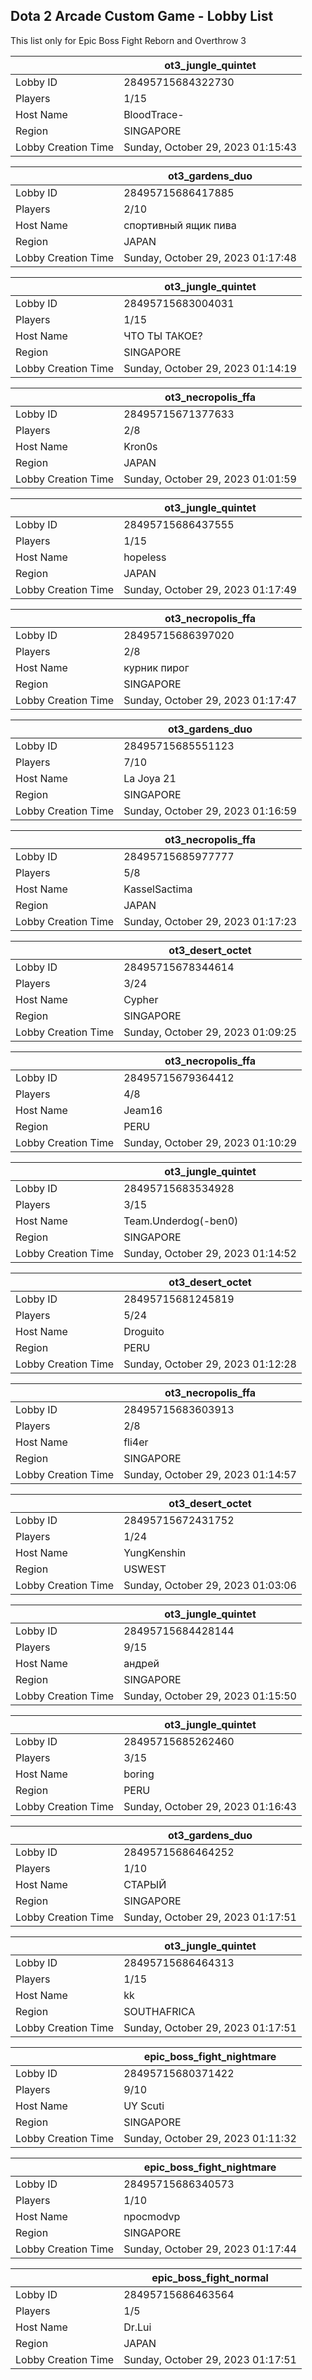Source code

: ## Dota 2 Arcade Custom Game - Lobby List

This list only for Epic Boss Fight Reborn and Overthrow 3

|  | ot3_jungle_quintet |
| ------ | ------ |
| Lobby ID | 28495715684322730 |
| Players | 1/15 |
| Host Name | BloodTrace- |
| Region | SINGAPORE |
| Lobby Creation Time | Sunday, October 29, 2023 01:15:43 |


|  | ot3_gardens_duo |
| ------ | ------ |
| Lobby ID | 28495715686417885 |
| Players | 2/10 |
| Host Name | спортивный ящик пива |
| Region | JAPAN |
| Lobby Creation Time | Sunday, October 29, 2023 01:17:48 |


|  | ot3_jungle_quintet |
| ------ | ------ |
| Lobby ID | 28495715683004031 |
| Players | 1/15 |
| Host Name | ЧТО ТЫ ТАКОЕ? |
| Region | SINGAPORE |
| Lobby Creation Time | Sunday, October 29, 2023 01:14:19 |


|  | ot3_necropolis_ffa |
| ------ | ------ |
| Lobby ID | 28495715671377633 |
| Players | 2/8 |
| Host Name | Kron0s |
| Region | JAPAN |
| Lobby Creation Time | Sunday, October 29, 2023 01:01:59 |


|  | ot3_jungle_quintet |
| ------ | ------ |
| Lobby ID | 28495715686437555 |
| Players | 1/15 |
| Host Name | hopeless |
| Region | JAPAN |
| Lobby Creation Time | Sunday, October 29, 2023 01:17:49 |


|  | ot3_necropolis_ffa |
| ------ | ------ |
| Lobby ID | 28495715686397020 |
| Players | 2/8 |
| Host Name | курник пирог |
| Region | SINGAPORE |
| Lobby Creation Time | Sunday, October 29, 2023 01:17:47 |


|  | ot3_gardens_duo |
| ------ | ------ |
| Lobby ID | 28495715685551123 |
| Players | 7/10 |
| Host Name | La Joya 21 |
| Region | SINGAPORE |
| Lobby Creation Time | Sunday, October 29, 2023 01:16:59 |


|  | ot3_necropolis_ffa |
| ------ | ------ |
| Lobby ID | 28495715685977777 |
| Players | 5/8 |
| Host Name | KasselSactima |
| Region | JAPAN |
| Lobby Creation Time | Sunday, October 29, 2023 01:17:23 |


|  | ot3_desert_octet |
| ------ | ------ |
| Lobby ID | 28495715678344614 |
| Players | 3/24 |
| Host Name | Cypher |
| Region | SINGAPORE |
| Lobby Creation Time | Sunday, October 29, 2023 01:09:25 |


|  | ot3_necropolis_ffa |
| ------ | ------ |
| Lobby ID | 28495715679364412 |
| Players | 4/8 |
| Host Name | Jeam16 |
| Region | PERU |
| Lobby Creation Time | Sunday, October 29, 2023 01:10:29 |


|  | ot3_jungle_quintet |
| ------ | ------ |
| Lobby ID | 28495715683534928 |
| Players | 3/15 |
| Host Name | Team.Underdog(-ben0) |
| Region | SINGAPORE |
| Lobby Creation Time | Sunday, October 29, 2023 01:14:52 |


|  | ot3_desert_octet |
| ------ | ------ |
| Lobby ID | 28495715681245819 |
| Players | 5/24 |
| Host Name | Droguito |
| Region | PERU |
| Lobby Creation Time | Sunday, October 29, 2023 01:12:28 |


|  | ot3_necropolis_ffa |
| ------ | ------ |
| Lobby ID | 28495715683603913 |
| Players | 2/8 |
| Host Name | fli4er |
| Region | SINGAPORE |
| Lobby Creation Time | Sunday, October 29, 2023 01:14:57 |


|  | ot3_desert_octet |
| ------ | ------ |
| Lobby ID | 28495715672431752 |
| Players | 1/24 |
| Host Name | YungKenshin |
| Region | USWEST |
| Lobby Creation Time | Sunday, October 29, 2023 01:03:06 |


|  | ot3_jungle_quintet |
| ------ | ------ |
| Lobby ID | 28495715684428144 |
| Players | 9/15 |
| Host Name | андрей |
| Region | SINGAPORE |
| Lobby Creation Time | Sunday, October 29, 2023 01:15:50 |


|  | ot3_jungle_quintet |
| ------ | ------ |
| Lobby ID | 28495715685262460 |
| Players | 3/15 |
| Host Name | boring |
| Region | PERU |
| Lobby Creation Time | Sunday, October 29, 2023 01:16:43 |


|  | ot3_gardens_duo |
| ------ | ------ |
| Lobby ID | 28495715686464252 |
| Players | 1/10 |
| Host Name | СТАРЫЙ |
| Region | SINGAPORE |
| Lobby Creation Time | Sunday, October 29, 2023 01:17:51 |


|  | ot3_jungle_quintet |
| ------ | ------ |
| Lobby ID | 28495715686464313 |
| Players | 1/15 |
| Host Name | kk |
| Region | SOUTHAFRICA |
| Lobby Creation Time | Sunday, October 29, 2023 01:17:51 |


|  | epic_boss_fight_nightmare |
| ------ | ------ |
| Lobby ID | 28495715680371422 |
| Players | 9/10 |
| Host Name | UY Scuti |
| Region | SINGAPORE |
| Lobby Creation Time | Sunday, October 29, 2023 01:11:32 |


|  | epic_boss_fight_nightmare |
| ------ | ------ |
| Lobby ID | 28495715686340573 |
| Players | 1/10 |
| Host Name | npocmodvp |
| Region | SINGAPORE |
| Lobby Creation Time | Sunday, October 29, 2023 01:17:44 |


|  | epic_boss_fight_normal |
| ------ | ------ |
| Lobby ID | 28495715686463564 |
| Players | 1/5 |
| Host Name | Dr.Lui |
| Region | JAPAN |
| Lobby Creation Time | Sunday, October 29, 2023 01:17:51 |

**TASK BRIEF:**
Once the pictures have been removed, reproduce each line of the material above exactly.

**OUTPUT OF THE EXERCISE:**
Source code

: ## Dota 2 Arcade Custom Game - Lobby List

This list only for Epic Boss Fight Reborn and Overthrow 3

|  | ot3_jungle_quintet |
| ------ | ------ |
| Lobby ID | 28495715684322730 |
| Players | 1/15 |
| Host Name | BloodTrace- |
| Region | SINGAPORE |
| Lobby Creation Time | Sunday, October 29, 2023 01:15:43 |


|  | ot3_gardens_duo |
| ------ | ------ |
| Lobby ID | 28495715686417885 |
| Players | 2/10 |
| Host Name | спортивный ящик пива |
| Region | JAPAN |
| Lobby Creation Time | Sunday, October 29, 2023 01:17:48 |


|  | ot3_jungle_quintet |
| ------ | ------ |
| Lobby ID | 28495715683004031 |
| Players | 1/15 |
| Host Name | ЧТО ТЫ ТАКОЕ? |
| Region | SINGAPORE |
| Lobby Creation Time | Sunday, October 29, 2023 01:14:19 |


|  | ot3_necropolis_ffa |
| ------ | ------ |
| Lobby ID | 28495715671377633 |
| Players | 2/8 |
| Host Name | Kron0s |
| Region | JAPAN |
| Lobby Creation Time | Sunday, October 29, 2023 01:01:59 |


|  | ot3_jungle_quintet |
| ------ | ------ |
| Lobby ID | 28495715686437555 |
| Players | 1/15 |
| Host Name | hopeless |
| Region | JAPAN |
| Lobby Creation Time | Sunday, October 29, 2023 01:17:49 |


|  | ot3_necropolis_ffa |
| ------ | ------ |
| Lobby ID | 28495715686397020 |
| Players | 2/8 |
| Host Name | курник пирог |
| Region | SINGAPORE |
| Lobby Creation Time | Sunday, October 29, 2023 01:17:47 |


|  | ot3_gardens_duo |
| ------ | ------ |
| Lobby ID | 28495715685551123 |
| Players | 7/10 |
| Host Name | La Joya 21 |
| Region | SINGAPORE |
| Lobby Creation Time | Sunday, October 29, 2023 01:16:59 |


|  | ot3_necropolis_ffa |
| ------ | ------ |
| Lobby ID | 28495715685977777 |
| Players | 5/8 |
| Host Name | KasselSactima |
| Region | JAPAN |
| Lobby Creation Time | Sunday, October 29, 2023 01:17:23 |


|  | ot3_desert_octet |
| ------ | ------ |
| Lobby ID | 28495715678344614 |
| Players | 3/24 |
| Host Name | Cypher |
| Region | SINGAPORE |
| Lobby Creation Time | Sunday, October 29, 2023 01:09:25 |


|  | ot3_necropolis_ffa |
| ------ | ------ |
| Lobby ID | 28495715679364412 |
| Players | 4/8 |
| Host Name | Jeam16 |
| Region | PERU |
| Lobby Creation Time | Sunday, October 29, 2023 01:10:29 |


|  | ot3_jungle_quintet |
| ------ | ------ |
| Lobby ID | 28495715683534928 |
| Players | 3/15 |
| Host Name | Team.Underdog(-ben0) |
| Region | SINGAPORE |
| Lobby Creation Time | Sunday, October 29, 2023 01:14:52 |


|  | ot3_desert_octet |
| ------ | ------ |
| Lobby ID | 28495715681245819 |
| Players | 5/24 |
| Host Name | Droguito |
| Region | PERU |
| Lobby Creation Time | Sunday, October 29, 2023 01:12:28 |


|  | ot3_necropolis_ffa |
| ------ | ------ |
| Lobby ID | 28495715683603913 |
| Players | 2/8 |
| Host Name | fli4er |
| Region | SINGAPORE |
| Lobby Creation Time | Sunday, October 29, 2023 01:14:57 |


|  | ot3_desert_octet |
| ------ | ------ |
| Lobby ID | 28495715672431752 |
| Players | 1/24 |
| Host Name | YungKenshin |
| Region | USWEST |
| Lobby Creation Time | Sunday, October 29, 2023 01:03:06 |


|  | ot3_jungle_quintet |
| ------ | ------ |
| Lobby ID | 28495715684428144 |
| Players | 9/15 |
| Host Name | андрей |
| Region | SINGAPORE |
| Lobby Creation Time | Sunday, October 29, 2023 01:15:50 |


|  | ot3_jungle_quintet |
| ------ | ------ |
| Lobby ID | 28495715685262460 |
| Players | 3/15 |
| Host Name | boring |
| Region | PERU |
| Lobby Creation Time | Sunday, October 29, 2023 01:16:43 |


|  | ot3_gardens_duo |
| ------ | ------ |
| Lobby ID | 28495715686464252 |
| Players | 1/10 |
| Host Name | СТАРЫЙ |
| Region | SINGAPORE |
| Lobby Creation Time | Sunday, October 29, 2023 01:17:51 |


|  | ot3_jungle_quintet |
| ------ | ------ |
| Lobby ID | 28495715686464313 |
| Players | 1/15 |
| Host Name | kk |
| Region | SOUTHAFRICA |
| Lobby Creation Time | Sunday, October 29, 2023 01:17:51 |


|  | epic_boss_fight_nightmare |
| ------ | ------ |
| Lobby ID | 28495715680371422 |
| Players | 9/10 |
| Host Name | UY Scuti |
| Region | SINGAPORE |
| Lobby Creation Time | Sunday, October 29, 2023 01:11:32 |


|  | epic_boss_fight_nightmare |
| ------ | ------ |
| Lobby ID | 28495715686340573 |
| Players | 1/10 |
| Host Name | npocmodvp |
| Region | SINGAPORE |
| Lobby Creation Time | Sunday, October 29, 2023 01:17:44 |


|  | epic_boss_fight_normal |
| ------ | ------ |
| Lobby ID | 28495715686463564 |
| Players | 1/5 |
| Host Name | Dr.Lui |
| Region | JAPAN |
| Lobby Creation Time | Sunday, October 29, 2023 01:17:51 |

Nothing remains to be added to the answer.